For a brief moment Dmitry hoped against hope that Mihailov had genuinely meant Bordeaux, but he only needed to glance at the bottle to realize that it contained just the local Crimean brew. It was a joke he’d heard often enough now to forget its original humour. He accepted a glass anyway, as did Tyeplov.
‘I don’t think I’ve ever seen anything quite like this on the front before,’ said Dmitry, glancing around him and taking in the room once more.
‘One has to maintain one’s standards,’ replied Mihailov.
‘It’s like a country gentleman chose to transfer his home into a cave. Don’t you think, Tolya?’
‘Quite unique,’ said Tyeplov, after a momentary pause and with an enigmatic smile.
‘Much action out here?’ asked Dmitry.
Mihailov glanced at Wieczorek, who answered, ‘Nothing for two days.’ Dmitry could detect no hint of a Polish accent in his speech.
‘A blessing, I suppose,’ said Tyeplov.
‘Means it’s due,’ came Ignatyev’s voice from the bed.
‘It’s been quiet over the winter,’ said Dmitry.

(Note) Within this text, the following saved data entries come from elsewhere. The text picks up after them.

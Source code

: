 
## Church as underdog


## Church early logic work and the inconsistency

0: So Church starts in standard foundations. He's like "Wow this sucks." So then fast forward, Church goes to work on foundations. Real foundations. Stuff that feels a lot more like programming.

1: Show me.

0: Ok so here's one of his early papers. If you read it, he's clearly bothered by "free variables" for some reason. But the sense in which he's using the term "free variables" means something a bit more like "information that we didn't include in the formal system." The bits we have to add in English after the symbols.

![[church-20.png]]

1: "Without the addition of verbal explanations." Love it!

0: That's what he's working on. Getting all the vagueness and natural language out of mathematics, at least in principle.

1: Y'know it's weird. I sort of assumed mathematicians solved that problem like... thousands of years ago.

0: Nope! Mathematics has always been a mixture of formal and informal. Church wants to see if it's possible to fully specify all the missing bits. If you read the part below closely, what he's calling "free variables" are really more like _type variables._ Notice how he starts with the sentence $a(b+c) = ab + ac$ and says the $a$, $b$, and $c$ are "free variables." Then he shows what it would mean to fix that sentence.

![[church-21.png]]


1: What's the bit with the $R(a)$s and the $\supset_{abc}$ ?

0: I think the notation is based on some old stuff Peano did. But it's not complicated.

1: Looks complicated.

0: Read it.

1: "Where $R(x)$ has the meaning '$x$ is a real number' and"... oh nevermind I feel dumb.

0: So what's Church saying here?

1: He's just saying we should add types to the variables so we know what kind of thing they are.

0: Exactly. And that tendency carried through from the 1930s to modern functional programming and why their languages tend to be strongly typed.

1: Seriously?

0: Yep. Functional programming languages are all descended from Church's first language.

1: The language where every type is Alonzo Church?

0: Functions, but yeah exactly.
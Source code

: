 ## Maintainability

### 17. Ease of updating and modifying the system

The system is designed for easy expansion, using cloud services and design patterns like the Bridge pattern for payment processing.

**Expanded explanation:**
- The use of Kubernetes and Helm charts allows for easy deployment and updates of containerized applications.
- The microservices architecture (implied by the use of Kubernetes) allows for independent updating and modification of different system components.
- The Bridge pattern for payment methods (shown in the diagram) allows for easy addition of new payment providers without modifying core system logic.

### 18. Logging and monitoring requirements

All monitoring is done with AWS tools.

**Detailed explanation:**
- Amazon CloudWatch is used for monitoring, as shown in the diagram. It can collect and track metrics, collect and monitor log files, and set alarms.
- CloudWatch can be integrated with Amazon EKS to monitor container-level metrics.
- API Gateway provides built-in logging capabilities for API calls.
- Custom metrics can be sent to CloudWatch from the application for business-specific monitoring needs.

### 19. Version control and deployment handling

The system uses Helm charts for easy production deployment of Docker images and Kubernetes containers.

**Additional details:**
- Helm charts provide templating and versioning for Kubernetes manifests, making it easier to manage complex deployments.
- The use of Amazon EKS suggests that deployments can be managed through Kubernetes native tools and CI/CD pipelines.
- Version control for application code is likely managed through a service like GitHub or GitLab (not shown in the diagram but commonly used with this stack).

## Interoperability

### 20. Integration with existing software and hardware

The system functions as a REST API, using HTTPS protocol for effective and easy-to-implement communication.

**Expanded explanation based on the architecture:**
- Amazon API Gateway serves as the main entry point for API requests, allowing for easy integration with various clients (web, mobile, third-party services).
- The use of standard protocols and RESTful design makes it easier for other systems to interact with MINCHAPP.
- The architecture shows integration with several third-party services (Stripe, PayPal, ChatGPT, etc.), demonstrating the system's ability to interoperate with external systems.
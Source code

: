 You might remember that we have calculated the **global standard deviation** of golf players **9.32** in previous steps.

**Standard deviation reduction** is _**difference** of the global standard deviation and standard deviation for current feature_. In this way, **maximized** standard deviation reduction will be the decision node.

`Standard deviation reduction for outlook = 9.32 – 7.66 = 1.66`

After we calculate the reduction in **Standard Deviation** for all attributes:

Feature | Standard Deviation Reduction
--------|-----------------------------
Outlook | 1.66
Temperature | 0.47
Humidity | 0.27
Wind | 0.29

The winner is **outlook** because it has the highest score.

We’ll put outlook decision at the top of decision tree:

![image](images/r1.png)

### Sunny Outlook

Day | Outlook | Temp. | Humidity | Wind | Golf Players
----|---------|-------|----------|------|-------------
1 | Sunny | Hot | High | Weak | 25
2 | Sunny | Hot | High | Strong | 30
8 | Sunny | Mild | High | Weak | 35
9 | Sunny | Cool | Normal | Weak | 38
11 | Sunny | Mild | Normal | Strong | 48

‘It’s spring now,’ said Ignatyev, using his fingers to tidy his moustache as he sat upright. ‘They won’t give up.’
Mihailov reached forward and refilled Dmitry’s glass. Dmitry hadn’t realized how quickly he had emptied it. If it was Bordeaux, then it hadn’t travelled well. Even its short journey from the vineyards between here and Bakhchisaray had done it little good. Despite that, Dmitry enjoyed the sensation of it on his throat, if not the taste.